Even bolder prediction: When we finally understand how the brain actually does it, the algorithmic improvement will be so enormous that the machine learning tasks which run on massive servers today will be able to run on the phone currently in your pocket.


This view may ultimately be right, but massively ignores the current observed trends in capabilities increase[0], scaling laws[1], and things like grokking[2]. I'm seeing an increasing amount of researchers (me included) moving to stances like: "there is a scary possibility that we may solve all the benchmarks we come up for AI... without understanding anything fundamentally deep about what intelligence is about. a bummer for those like me who are see AI as a fantastic way to unlock deeper insights on human intelligence" @Thom_Wolf [3]

[0] https://www.lesswrong.com/posts/K4urTDkBbtNuLivJx/why-i-thin...

[1] https://www.lesswrong.com/posts/6Fpvch8RR29qLEWNH/chinchilla...

[2] https://twitter.com/_akhaliq/status/1479265403142553601

[3] https://twitter.com/TacoCohen/status/1584499066410790912


I feel the same way. What if there’s a better way to use those transistors?

The semiconductor researchers spend a lot of effort to make ever-smaller transistors. What is a transistor? It’s a tiny switch.

The ML researchers meanwhile use the language of linear algebra to define mathematical transformations of real numbers with nice differentiability properties.

The chipmakers are then tasked with reconciling the two. So they use transistors to make gates. And gates to make adders. And adders to make integer multipliers. And integer multipliers to make floating point multipliers. And fp multipliers to implement matrix multiplication. And now you can run your cat diffuser model on those transistors.

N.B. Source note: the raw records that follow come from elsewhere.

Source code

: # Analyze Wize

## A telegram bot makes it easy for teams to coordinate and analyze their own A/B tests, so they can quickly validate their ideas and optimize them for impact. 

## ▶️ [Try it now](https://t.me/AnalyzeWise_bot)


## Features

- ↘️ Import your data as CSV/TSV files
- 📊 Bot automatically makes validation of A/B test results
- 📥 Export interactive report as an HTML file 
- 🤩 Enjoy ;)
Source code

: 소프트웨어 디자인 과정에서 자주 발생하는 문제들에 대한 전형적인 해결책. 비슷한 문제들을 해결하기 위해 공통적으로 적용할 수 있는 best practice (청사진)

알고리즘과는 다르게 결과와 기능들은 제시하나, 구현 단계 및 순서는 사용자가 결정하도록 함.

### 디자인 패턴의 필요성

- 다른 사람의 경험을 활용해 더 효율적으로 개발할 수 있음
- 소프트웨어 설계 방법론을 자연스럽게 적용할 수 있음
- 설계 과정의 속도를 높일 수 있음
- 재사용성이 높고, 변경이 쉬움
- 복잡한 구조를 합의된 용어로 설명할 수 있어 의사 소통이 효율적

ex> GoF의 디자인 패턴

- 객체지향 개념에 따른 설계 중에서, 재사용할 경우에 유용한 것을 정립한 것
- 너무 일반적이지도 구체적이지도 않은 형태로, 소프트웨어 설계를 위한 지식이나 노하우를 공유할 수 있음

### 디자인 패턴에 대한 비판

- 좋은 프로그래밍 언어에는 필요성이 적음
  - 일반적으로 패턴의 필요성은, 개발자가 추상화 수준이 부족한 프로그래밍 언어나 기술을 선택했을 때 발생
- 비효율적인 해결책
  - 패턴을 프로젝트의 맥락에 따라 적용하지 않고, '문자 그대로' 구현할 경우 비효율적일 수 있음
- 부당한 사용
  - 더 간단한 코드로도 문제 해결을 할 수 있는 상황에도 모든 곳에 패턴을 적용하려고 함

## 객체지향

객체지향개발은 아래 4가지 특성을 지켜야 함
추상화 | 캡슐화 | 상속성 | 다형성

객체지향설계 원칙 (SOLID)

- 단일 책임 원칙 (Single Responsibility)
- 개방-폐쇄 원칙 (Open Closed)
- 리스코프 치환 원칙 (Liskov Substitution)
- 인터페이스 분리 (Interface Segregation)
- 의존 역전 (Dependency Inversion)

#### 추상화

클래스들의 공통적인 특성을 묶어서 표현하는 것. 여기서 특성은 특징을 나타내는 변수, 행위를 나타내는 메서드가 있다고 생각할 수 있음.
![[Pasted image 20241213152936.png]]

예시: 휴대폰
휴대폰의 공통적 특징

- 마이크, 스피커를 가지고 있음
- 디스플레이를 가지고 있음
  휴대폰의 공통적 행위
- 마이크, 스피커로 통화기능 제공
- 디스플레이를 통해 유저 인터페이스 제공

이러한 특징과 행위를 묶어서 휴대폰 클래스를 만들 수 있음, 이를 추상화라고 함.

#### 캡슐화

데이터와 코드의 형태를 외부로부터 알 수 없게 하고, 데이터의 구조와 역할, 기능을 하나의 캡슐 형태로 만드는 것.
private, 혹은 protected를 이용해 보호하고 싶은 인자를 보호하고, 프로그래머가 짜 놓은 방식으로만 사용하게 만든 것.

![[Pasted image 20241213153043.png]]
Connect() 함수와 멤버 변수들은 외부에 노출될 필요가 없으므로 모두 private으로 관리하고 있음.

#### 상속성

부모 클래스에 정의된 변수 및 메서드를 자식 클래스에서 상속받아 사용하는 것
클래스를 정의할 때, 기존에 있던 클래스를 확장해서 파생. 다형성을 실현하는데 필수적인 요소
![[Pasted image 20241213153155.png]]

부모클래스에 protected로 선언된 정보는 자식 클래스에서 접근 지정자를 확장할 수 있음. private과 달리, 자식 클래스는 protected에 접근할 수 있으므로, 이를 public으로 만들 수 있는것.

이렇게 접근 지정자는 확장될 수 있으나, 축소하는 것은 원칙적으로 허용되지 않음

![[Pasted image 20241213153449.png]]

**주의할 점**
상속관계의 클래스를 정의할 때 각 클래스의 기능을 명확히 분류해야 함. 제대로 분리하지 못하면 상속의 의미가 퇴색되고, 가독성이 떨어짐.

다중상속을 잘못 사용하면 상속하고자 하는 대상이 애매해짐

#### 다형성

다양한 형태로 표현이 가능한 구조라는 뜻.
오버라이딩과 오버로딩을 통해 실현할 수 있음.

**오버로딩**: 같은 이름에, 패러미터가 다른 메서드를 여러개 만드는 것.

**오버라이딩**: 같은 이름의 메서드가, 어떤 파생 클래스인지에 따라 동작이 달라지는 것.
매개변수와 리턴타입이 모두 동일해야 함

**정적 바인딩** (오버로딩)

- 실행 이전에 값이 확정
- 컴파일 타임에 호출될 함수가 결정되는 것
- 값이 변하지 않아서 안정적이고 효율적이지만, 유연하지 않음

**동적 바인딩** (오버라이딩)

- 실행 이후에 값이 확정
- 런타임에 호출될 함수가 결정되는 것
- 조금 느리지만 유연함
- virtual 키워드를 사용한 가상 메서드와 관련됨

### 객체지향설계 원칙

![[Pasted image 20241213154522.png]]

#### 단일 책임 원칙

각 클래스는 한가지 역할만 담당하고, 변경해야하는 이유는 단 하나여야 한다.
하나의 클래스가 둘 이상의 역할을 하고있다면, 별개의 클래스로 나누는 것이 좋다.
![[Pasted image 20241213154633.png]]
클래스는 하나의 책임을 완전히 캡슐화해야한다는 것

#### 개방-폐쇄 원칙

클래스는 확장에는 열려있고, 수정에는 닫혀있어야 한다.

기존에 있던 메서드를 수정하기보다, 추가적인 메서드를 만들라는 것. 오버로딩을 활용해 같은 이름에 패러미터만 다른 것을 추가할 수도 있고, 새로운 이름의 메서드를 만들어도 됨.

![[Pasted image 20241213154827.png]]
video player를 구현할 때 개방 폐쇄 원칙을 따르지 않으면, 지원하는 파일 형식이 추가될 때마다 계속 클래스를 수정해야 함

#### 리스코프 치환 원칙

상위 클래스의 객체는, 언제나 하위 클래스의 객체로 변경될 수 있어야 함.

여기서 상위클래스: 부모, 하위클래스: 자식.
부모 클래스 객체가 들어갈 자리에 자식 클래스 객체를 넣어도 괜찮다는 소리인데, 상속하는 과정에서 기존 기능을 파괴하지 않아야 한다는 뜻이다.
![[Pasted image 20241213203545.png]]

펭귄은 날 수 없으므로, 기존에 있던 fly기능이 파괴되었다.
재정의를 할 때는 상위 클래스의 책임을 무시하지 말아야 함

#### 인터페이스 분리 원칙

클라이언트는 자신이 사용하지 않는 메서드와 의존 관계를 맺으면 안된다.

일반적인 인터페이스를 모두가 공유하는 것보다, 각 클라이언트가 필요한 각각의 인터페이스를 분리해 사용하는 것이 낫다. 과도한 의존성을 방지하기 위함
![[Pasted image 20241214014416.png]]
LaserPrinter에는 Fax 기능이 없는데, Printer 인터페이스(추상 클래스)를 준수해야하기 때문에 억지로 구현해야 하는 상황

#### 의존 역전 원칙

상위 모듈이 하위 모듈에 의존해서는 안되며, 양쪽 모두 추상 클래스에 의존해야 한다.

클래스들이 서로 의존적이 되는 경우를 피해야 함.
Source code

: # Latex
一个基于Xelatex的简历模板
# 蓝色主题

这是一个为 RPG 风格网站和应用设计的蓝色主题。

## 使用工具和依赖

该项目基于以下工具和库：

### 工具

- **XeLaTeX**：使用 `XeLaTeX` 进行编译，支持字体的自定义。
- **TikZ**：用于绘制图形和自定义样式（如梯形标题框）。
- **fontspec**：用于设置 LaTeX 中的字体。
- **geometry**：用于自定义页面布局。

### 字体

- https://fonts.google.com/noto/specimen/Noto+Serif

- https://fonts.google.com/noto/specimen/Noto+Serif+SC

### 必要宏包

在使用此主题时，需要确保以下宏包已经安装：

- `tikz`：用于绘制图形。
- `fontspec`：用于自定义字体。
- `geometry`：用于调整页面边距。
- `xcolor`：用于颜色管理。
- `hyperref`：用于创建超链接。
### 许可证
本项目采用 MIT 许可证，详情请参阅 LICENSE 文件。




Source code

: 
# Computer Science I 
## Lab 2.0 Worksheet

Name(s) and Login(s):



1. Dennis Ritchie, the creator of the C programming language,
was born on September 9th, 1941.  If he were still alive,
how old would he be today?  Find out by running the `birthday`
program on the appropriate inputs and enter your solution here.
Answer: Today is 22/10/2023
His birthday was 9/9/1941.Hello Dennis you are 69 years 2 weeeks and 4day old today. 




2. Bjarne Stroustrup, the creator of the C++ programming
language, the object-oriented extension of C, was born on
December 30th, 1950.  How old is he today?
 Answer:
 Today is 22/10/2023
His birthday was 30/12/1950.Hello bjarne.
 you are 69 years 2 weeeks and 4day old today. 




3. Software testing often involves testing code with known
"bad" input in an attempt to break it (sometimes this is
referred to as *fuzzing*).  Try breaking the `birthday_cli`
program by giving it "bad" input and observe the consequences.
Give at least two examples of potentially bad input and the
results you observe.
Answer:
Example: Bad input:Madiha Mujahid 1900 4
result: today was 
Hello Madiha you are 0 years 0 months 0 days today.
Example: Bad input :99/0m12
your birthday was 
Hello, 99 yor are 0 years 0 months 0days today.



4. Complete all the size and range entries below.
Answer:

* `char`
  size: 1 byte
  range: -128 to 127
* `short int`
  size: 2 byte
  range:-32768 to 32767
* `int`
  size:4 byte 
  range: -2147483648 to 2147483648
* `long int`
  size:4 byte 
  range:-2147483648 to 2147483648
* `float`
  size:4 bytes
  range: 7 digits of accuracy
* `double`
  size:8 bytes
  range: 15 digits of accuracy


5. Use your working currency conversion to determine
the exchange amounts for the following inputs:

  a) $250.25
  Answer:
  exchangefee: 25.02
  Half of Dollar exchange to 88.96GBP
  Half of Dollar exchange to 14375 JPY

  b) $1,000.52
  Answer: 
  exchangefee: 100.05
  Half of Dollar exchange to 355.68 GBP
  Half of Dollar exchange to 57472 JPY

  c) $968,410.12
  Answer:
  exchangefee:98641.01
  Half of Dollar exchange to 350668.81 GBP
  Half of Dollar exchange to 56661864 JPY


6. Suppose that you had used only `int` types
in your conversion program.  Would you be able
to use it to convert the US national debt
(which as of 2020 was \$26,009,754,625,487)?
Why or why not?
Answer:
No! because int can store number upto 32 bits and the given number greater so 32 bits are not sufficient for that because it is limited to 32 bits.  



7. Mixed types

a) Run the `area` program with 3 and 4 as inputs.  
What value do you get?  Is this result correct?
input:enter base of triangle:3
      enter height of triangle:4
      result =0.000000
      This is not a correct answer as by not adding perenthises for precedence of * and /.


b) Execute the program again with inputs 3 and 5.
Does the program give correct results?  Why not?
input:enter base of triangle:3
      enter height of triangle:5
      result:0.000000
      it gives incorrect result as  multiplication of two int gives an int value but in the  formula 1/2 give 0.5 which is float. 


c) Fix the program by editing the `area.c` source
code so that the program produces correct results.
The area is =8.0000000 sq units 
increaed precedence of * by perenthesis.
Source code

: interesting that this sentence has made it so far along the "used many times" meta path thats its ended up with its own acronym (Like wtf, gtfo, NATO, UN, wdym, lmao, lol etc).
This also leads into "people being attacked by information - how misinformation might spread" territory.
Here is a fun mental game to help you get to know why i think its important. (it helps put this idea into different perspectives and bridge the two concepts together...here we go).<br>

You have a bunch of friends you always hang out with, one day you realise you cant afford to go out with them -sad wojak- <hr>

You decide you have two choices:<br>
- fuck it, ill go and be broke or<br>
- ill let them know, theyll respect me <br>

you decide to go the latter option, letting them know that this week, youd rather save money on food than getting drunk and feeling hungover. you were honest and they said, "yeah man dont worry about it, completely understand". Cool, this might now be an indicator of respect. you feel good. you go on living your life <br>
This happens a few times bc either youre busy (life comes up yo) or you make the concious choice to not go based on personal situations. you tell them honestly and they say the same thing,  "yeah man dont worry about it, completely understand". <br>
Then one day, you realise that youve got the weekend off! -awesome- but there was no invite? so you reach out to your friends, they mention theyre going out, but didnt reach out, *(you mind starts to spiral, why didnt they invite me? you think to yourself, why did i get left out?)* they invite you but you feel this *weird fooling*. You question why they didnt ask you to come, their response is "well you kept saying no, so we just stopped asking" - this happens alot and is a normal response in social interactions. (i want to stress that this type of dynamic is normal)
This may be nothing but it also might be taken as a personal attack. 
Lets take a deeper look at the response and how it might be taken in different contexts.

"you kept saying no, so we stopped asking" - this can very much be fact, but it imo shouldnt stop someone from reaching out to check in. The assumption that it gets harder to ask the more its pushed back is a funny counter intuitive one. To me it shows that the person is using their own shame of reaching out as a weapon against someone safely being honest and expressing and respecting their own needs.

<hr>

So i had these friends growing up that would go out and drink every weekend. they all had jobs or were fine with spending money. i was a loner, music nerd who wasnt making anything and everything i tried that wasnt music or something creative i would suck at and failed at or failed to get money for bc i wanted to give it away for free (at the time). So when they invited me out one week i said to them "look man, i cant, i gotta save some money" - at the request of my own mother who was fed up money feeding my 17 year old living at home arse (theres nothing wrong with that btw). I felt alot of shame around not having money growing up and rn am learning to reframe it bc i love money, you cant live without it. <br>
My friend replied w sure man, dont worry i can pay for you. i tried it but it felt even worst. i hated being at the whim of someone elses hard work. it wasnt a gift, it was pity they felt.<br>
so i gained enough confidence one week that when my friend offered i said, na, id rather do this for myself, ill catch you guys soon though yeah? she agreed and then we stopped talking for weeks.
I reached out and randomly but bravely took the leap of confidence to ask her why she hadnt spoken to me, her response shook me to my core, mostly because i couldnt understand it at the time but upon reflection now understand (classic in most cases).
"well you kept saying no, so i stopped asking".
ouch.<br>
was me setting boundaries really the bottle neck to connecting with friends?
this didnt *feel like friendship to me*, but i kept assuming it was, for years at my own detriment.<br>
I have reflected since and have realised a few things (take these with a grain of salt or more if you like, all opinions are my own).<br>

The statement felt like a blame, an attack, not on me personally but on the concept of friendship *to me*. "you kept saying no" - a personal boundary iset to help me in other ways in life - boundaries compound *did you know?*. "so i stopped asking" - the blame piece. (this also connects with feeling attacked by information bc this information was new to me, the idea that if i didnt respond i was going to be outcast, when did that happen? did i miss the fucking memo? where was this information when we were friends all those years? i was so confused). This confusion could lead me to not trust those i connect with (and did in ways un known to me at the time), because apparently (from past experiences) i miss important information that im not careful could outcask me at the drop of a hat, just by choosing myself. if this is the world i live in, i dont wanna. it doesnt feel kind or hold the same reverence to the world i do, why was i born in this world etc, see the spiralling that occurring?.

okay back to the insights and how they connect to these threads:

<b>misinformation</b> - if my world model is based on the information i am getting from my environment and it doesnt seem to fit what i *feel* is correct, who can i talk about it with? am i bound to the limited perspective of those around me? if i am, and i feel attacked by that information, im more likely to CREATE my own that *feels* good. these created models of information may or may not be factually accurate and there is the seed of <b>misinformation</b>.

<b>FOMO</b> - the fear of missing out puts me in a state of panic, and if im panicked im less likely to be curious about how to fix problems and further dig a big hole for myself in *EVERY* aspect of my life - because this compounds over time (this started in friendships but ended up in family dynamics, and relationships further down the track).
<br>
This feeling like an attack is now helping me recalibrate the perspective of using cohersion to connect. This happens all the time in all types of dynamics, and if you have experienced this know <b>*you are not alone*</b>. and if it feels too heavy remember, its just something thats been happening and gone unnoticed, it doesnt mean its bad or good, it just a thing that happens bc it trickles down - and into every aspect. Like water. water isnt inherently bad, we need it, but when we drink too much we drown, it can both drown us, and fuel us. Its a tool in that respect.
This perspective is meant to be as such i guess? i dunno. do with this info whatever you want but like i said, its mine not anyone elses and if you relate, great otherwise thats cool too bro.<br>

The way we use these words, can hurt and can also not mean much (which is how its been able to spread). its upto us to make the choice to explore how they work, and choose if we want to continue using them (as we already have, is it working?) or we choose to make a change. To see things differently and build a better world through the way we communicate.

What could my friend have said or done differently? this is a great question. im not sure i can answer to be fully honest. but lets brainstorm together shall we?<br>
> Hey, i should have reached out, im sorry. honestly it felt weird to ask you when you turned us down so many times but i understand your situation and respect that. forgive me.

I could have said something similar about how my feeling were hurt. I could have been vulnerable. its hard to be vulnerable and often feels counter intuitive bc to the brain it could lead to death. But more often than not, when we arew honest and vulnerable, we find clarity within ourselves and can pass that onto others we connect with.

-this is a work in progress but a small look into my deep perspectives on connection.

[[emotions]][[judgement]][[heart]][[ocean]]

But what is the chance that the configuration of transistors in a floating point multiplier is anywhere close to the most efficient transistor configuration for learning?

The only reason we’re using multiplication of real numbers is because the math people said so.


Since we are openly speculating, I think the missing ingredient is feedback loops. There is no explicit input side and output side of the brain. Its all just a ball of neurons. There is propagation delay between the neurons. This makes it possible to have self sustaining loops of neurons firing. The longer the loop, the longer the amount of time it takes to go full circle. We call this phenomena "brain waves".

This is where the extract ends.